Every line below that carries the word "arasındaki" needs to be copied.
***** SOURCE MATERIAL
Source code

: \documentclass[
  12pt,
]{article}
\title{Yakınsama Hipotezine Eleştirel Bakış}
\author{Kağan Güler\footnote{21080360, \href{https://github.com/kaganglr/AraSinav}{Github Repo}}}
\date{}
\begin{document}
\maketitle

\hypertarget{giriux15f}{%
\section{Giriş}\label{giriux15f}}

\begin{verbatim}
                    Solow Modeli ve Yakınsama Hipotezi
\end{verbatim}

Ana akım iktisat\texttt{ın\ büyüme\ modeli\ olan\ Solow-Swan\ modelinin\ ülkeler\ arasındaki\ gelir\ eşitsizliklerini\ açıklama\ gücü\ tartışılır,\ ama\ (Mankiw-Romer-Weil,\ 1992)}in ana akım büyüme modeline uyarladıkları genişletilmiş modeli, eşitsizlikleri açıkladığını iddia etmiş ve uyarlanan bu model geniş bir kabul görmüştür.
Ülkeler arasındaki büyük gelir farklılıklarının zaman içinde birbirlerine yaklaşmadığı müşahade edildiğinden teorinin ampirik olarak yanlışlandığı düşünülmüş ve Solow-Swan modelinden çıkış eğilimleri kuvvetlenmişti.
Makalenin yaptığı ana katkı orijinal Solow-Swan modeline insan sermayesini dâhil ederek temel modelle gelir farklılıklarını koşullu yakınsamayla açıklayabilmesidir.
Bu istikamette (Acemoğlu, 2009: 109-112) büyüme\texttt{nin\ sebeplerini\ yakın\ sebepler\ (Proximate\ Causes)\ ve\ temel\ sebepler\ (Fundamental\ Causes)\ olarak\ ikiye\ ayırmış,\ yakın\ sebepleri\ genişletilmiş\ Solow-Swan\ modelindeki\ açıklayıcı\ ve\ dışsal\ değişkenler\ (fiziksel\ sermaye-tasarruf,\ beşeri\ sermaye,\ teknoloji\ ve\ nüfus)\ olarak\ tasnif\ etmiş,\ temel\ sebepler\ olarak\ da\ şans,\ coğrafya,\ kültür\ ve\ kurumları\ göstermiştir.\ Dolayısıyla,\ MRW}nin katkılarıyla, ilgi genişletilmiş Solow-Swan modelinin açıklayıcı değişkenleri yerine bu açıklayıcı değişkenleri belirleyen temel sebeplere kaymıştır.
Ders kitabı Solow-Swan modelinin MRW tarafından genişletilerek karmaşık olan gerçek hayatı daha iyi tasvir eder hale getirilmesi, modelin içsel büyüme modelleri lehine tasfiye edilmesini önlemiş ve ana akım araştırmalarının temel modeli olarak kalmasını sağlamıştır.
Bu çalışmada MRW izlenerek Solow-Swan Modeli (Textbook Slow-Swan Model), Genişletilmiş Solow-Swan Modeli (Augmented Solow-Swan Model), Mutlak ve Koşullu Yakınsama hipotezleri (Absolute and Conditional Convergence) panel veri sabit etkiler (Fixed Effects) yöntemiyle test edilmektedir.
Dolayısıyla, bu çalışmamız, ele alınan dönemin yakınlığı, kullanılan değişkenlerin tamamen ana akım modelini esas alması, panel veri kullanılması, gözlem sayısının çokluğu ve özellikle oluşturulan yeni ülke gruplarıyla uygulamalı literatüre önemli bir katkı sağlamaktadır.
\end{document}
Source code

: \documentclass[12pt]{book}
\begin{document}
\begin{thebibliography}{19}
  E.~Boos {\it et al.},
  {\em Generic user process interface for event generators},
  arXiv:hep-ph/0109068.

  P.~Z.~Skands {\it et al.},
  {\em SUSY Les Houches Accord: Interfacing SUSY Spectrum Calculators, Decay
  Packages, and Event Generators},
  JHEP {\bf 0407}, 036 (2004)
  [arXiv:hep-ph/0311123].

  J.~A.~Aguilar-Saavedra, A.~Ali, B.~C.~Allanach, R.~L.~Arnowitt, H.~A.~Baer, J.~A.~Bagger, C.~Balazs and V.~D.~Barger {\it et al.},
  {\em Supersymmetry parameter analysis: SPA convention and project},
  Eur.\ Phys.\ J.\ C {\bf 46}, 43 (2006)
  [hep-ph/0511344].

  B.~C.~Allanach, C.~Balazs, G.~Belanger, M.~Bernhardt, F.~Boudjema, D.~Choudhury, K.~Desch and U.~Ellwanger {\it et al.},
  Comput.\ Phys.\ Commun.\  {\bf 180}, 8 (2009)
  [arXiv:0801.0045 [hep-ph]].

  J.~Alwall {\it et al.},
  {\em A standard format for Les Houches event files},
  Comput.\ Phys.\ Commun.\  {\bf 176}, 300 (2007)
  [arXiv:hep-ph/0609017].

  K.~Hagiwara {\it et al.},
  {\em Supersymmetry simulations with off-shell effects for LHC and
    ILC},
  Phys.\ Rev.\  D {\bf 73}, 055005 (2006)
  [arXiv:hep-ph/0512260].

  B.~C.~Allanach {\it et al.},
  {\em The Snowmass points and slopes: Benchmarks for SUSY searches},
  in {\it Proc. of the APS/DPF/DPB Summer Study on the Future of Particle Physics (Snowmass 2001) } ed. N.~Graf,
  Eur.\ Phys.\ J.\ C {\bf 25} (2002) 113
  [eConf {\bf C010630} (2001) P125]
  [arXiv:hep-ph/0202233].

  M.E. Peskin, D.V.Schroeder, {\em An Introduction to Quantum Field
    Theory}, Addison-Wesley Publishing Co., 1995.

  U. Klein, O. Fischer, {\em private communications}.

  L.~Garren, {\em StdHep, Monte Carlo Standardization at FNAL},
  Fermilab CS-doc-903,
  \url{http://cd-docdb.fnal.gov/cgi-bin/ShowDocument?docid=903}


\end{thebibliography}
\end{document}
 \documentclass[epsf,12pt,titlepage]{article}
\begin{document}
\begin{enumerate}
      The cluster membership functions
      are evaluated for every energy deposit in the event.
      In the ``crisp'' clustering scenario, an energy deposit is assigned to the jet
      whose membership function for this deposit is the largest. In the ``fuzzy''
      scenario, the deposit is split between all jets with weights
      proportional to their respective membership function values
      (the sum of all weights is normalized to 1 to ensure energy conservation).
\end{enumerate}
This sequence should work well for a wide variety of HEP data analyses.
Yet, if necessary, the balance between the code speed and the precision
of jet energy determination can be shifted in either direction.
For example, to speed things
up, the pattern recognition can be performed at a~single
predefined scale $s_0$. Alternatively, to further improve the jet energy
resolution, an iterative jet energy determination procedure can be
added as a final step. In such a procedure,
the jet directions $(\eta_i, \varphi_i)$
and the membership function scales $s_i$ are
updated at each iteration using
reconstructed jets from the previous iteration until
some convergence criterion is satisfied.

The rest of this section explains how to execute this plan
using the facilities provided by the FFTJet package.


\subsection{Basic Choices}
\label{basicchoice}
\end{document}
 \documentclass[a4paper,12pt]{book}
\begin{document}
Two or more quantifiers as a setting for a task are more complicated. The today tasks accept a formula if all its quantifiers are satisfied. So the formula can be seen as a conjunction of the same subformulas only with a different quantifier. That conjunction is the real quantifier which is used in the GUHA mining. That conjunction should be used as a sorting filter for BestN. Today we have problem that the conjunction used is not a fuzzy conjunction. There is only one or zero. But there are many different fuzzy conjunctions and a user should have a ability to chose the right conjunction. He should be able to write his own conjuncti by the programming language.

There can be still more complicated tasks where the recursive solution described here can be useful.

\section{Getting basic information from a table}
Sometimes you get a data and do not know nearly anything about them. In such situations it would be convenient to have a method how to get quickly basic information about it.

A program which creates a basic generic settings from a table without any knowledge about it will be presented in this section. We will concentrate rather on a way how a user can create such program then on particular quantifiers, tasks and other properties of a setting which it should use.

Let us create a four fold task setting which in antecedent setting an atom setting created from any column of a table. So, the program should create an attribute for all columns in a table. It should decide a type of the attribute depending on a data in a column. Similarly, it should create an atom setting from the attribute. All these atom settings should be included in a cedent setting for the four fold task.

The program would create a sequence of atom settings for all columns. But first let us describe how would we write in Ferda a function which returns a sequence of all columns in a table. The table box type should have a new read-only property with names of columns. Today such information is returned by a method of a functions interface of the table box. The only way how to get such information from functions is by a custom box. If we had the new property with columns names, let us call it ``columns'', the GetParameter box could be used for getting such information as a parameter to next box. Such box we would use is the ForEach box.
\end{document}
**********
* **EXPECTED OUTPUT**
Ana akım iktisat\texttt{ın\ büyüme\ modeli\ olan\ Solow-Swan\ modelinin\ ülkeler\ arasındaki\ gelir\ eşitsizliklerini\ açıklama\ gücü\ tartışılır,\ ama\ (Mankiw-Romer-Weil,\ 1992)}in ana akım büyüme modeline uyarladıkları genişletilmiş modeli, eşitsizlikleri açıkladığını iddia etmiş ve uyarlanan bu model geniş bir kabul görmüştür.
Ülkeler arasındaki büyük gelir farklılıklarının zaman içinde birbirlerine yaklaşmadığı müşahade edildiğinden teorinin ampirik olarak yanlışlandığı düşünülmüş ve Solow-Swan modelinden çıkış eğilimleri kuvvetlenmişti.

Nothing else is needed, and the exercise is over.